EXERCISE OBJECTIVE: Repeat the records below verbatim and include no pictures.

Collected data:
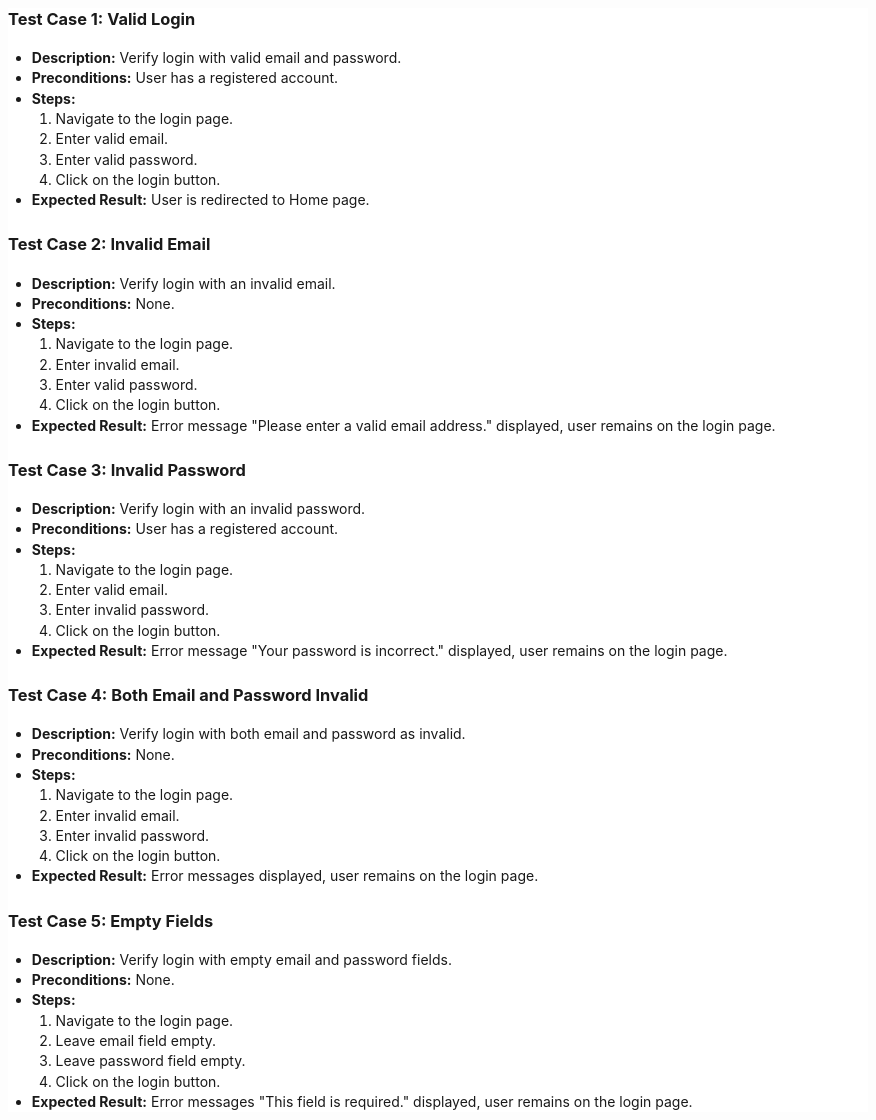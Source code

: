 ### **Test Case 1: Valid Login**
- **Description:** Verify login with valid email and password.
- **Preconditions:** User has a registered account.
- **Steps:**
  1. Navigate to the login page.
  2. Enter valid email.
  3. Enter valid password.
  4. Click on the login button.
- **Expected Result:** User is redirected to Home page.

### **Test Case 2: Invalid Email**
- **Description:** Verify login with an invalid email.
- **Preconditions:** None.
- **Steps:**
  1. Navigate to the login page.
  2. Enter invalid email.
  3. Enter valid password.
  4. Click on the login button.
- **Expected Result:** Error message "Please enter a valid email address." displayed, user remains on the login page.

### **Test Case 3: Invalid Password**
- **Description:** Verify login with an invalid password.
- **Preconditions:** User has a registered account.
- **Steps:**
  1. Navigate to the login page.
  2. Enter valid email.
  3. Enter invalid password.
  4. Click on the login button.
- **Expected Result:** Error message "Your password is incorrect." displayed, user remains on the login page.

### **Test Case 4: Both Email and Password Invalid**
- **Description:** Verify login with both email and password as invalid.
- **Preconditions:** None.
- **Steps:**
  1. Navigate to the login page.
  2. Enter invalid email.
  3. Enter invalid password.
  4. Click on the login button.
- **Expected Result:** Error messages displayed, user remains on the login page.

### **Test Case 5: Empty Fields**
- **Description:** Verify login with empty email and password fields.
- **Preconditions:** None.
- **Steps:**
  1. Navigate to the login page.
  2. Leave email field empty.
  3. Leave password field empty.
  4. Click on the login button.
- **Expected Result:** Error messages "This field is required." displayed, user remains on the login page.
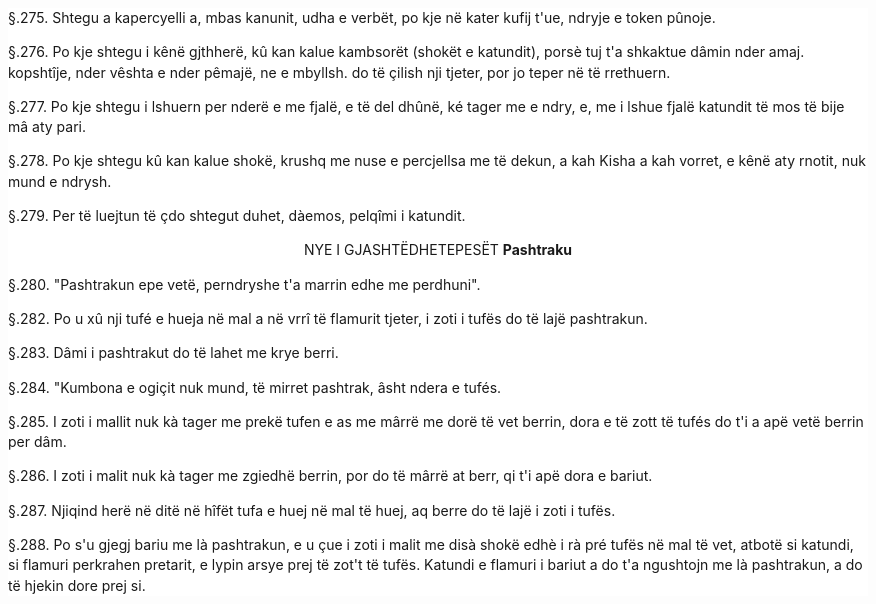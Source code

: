 §.275. Shtegu a kapercyelli a, mbas kanunit, udha e verbët, po kje në kater kufij t'ue, ndryje e token
pûnoje.

§.276. Po kje shtegu i kênë gjthherë, kû kan kalue kambsorët (shokët e katundit), porsè tuj t'a
shkaktue dâmin nder amaj. kopshtîje, nder vêshta e nder pêmajë, ne e mbyllsh. do të çilish nji
tjeter, por jo teper në të rrethuern.

§.277. Po kje shtegu i lshuern per nderë e me fjalë, e të del dhûnë, ké tager me e ndry, e, me i lshue
fjalë katundit të mos të bije mâ aty pari.

§.278. Po kje shtegu kû kan kalue shokë, krushq me nuse e percjellsa me të dekun, a kah Kisha a
kah vorret, e kênë aty rnotit, nuk mund e ndrysh.

§.279. Per të luejtun të çdo shtegut duhet, dàemos, pelqîmi i katundit.


<center>
NYE I GJASHTËDHETEPESËT
<b>Pashtraku</b>
</center>

§.280. "Pashtrakun epe vetë, perndryshe t'a marrin edhe me perdhuni".

§.282. Po u xû nji tufé e hueja në mal a në vrrî të flamurit tjeter, i zoti i tufës do të lajë pashtrakun.

§.283. Dâmi i pashtrakut do të lahet me krye berri.

§.284. "Kumbona e ogiçit nuk mund, të mirret pashtrak, âsht ndera e tufés.

§.285. I zoti i mallit nuk kà tager me prekë tufen e as me mârrë me dorë të vet berrin, dora e të zott
të tufés do t'i a apë vetë berrin per dâm.

§.286. I zoti i malit nuk kà tager me zgiedhë berrin, por do të mârrë at berr, qi t'i apë dora e bariut.

§.287. Njiqind herë në ditë në hîfët tufa e huej në mal të huej, aq berre do të lajë i zoti i tufës.

§.288. Po s'u gjegj bariu me là pashtrakun, e u çue i zoti i malit me disà shokë edhè i rà pré tufës në
mal të vet, atbotë si katundi, si flamuri perkrahen pretarit, e lypin arsye prej të zot't të tufës. Katundi
e flamuri i bariut a do t'a ngushtojn me là pashtrakun, a do të hjekin dore prej si.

RESULT FOR THIS TASK:
Source code

: ### **Test Case 1: Valid Login**
- **Description:** Verify login with valid email and password.
- **Preconditions:** User has a registered account.
- **Steps:**
  1. Navigate to the login page.
  2. Enter valid email.
  3. Enter valid password.
  4. Click on the login button.
- **Expected Result:** User is redirected to Home page.

### **Test Case 2: Invalid Email**
- **Description:** Verify login with an invalid email.
- **Preconditions:** None.
- **Steps:**
  1. Navigate to the login page.
  2. Enter invalid email.
  3. Enter valid password.
  4. Click on the login button.
- **Expected Result:** Error message "Please enter a valid email address." displayed, user remains on the login page.

### **Test Case 3: Invalid Password**
- **Description:** Verify login with an invalid password.
- **Preconditions:** User has a registered account.
- **Steps:**
  1. Navigate to the login page.
  2. Enter valid email.
  3. Enter invalid password.
  4. Click on the login button.
- **Expected Result:** Error message "Your password is incorrect." displayed, user remains on the login page.

### **Test Case 4: Both Email and Password Invalid**
- **Description:** Verify login with both email and password as invalid.
- **Preconditions:** None.
- **Steps:**
  1. Navigate to the login page.
  2. Enter invalid email.
  3. Enter invalid password.
  4. Click on the login button.
- **Expected Result:** Error messages displayed, user remains on the login page.

### **Test Case 5: Empty Fields**
- **Description:** Verify login with empty email and password fields.
- **Preconditions:** None.
- **Steps:**
  1. Navigate to the login page.
  2. Leave email field empty.
  3. Leave password field empty.
  4. Click on the login button.
- **Expected Result:** Error messages "This field is required." displayed, user remains on the login page.
Source code

: §.275. Shtegu a kapercyelli a, mbas kanunit, udha e verbët, po kje në kater kufij t'ue, ndryje e token
pûnoje.

§.276. Po kje shtegu i kênë gjthherë, kû kan kalue kambsorët (shokët e katundit), porsè tuj t'a
shkaktue dâmin nder amaj. kopshtîje, nder vêshta e nder pêmajë, ne e mbyllsh. do të çilish nji
tjeter, por jo teper në të rrethuern.

§.277. Po kje shtegu i lshuern per nderë e me fjalë, e të del dhûnë, ké tager me e ndry, e, me i lshue
fjalë katundit të mos të bije mâ aty pari.

§.278. Po kje shtegu kû kan kalue shokë, krushq me nuse e percjellsa me të dekun, a kah Kisha a
kah vorret, e kênë aty rnotit, nuk mund e ndrysh.

§.279. Per të luejtun të çdo shtegut duhet, dàemos, pelqîmi i katundit.


<center>
NYE I GJASHTËDHETEPESËT
<b>Pashtraku</b>
</center>

§.280. "Pashtrakun epe vetë, perndryshe t'a marrin edhe me perdhuni".

§.282. Po u xû nji tufé e hueja në mal a në vrrî të flamurit tjeter, i zoti i tufës do të lajë pashtrakun.

§.283. Dâmi i pashtrakut do të lahet me krye berri.

§.284. "Kumbona e ogiçit nuk mund, të mirret pashtrak, âsht ndera e tufés.

§.285. I zoti i mallit nuk kà tager me prekë tufen e as me mârrë me dorë të vet berrin, dora e të zott
të tufés do t'i a apë vetë berrin per dâm.

§.286. I zoti i malit nuk kà tager me zgiedhë berrin, por do të mârrë at berr, qi t'i apë dora e bariut.

§.287. Njiqind herë në ditë në hîfët tufa e huej në mal të huej, aq berre do të lajë i zoti i tufës.

§.288. Po s'u gjegj bariu me là pashtrakun, e u çue i zoti i malit me disà shokë edhè i rà pré tufës në
mal të vet, atbotë si katundi, si flamuri perkrahen pretarit, e lypin arsye prej të zot't të tufës. Katundi
e flamuri i bariut a do t'a ngushtojn me là pashtrakun, a do të hjekin dore prej si.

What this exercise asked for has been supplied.